What needs to be done:
Make your reply a word-for-word repeat of the records.

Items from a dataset
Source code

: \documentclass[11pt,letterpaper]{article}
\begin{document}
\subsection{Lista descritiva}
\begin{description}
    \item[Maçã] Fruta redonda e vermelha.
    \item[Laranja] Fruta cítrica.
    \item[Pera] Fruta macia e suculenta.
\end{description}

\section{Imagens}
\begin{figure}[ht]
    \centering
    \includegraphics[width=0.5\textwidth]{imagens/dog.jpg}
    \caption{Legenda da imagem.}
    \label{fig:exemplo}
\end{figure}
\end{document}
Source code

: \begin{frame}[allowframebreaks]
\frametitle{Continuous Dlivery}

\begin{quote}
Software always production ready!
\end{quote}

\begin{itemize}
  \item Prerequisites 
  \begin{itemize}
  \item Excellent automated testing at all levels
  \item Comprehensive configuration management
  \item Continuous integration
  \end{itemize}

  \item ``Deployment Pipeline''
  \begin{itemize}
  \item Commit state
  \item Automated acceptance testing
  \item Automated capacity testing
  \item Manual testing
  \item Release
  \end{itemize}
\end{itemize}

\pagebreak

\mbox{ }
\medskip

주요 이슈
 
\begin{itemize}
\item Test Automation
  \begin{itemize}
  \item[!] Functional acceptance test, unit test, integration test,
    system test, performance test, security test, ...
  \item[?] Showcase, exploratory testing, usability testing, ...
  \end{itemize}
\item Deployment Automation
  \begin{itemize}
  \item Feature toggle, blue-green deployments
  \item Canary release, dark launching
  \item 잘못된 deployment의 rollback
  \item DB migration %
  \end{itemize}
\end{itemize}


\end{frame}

Problem solution:
Source code

: \documentclass[11pt,letterpaper]{article}
\begin{document}
\subsection{Lista descritiva}
\begin{description}
    \item[Maçã] Fruta redonda e vermelha.
    \item[Laranja] Fruta cítrica.
    \item[Pera] Fruta macia e suculenta.
\end{description}

\section{Imagens}
\begin{figure}[ht]
    \centering
    \includegraphics[width=0.5\textwidth]{imagens/dog.jpg}
    \caption{Legenda da imagem.}
    \label{fig:exemplo}
\end{figure}
\end{document}
Source code

: \begin{frame}[allowframebreaks]
\frametitle{Continuous Dlivery}

\begin{quote}
Software always production ready!
\end{quote}

\begin{itemize}
  \item Prerequisites 
  \begin{itemize}
  \item Excellent automated testing at all levels
  \item Comprehensive configuration management
  \item Continuous integration
  \end{itemize}

  \item ``Deployment Pipeline''
  \begin{itemize}
  \item Commit state
  \item Automated acceptance testing
  \item Automated capacity testing
  \item Manual testing
  \item Release
  \end{itemize}
\end{itemize}

\pagebreak

\mbox{ }
\medskip

주요 이슈
 
\begin{itemize}
\item Test Automation
  \begin{itemize}
  \item[!] Functional acceptance test, unit test, integration test,
    system test, performance test, security test, ...
  \item[?] Showcase, exploratory testing, usability testing, ...
  \end{itemize}
\item Deployment Automation
  \begin{itemize}
  \item Feature toggle, blue-green deployments
  \item Canary release, dark launching
  \item 잘못된 deployment의 rollback
  \item DB migration %
  \end{itemize}
\end{itemize}


\end{frame}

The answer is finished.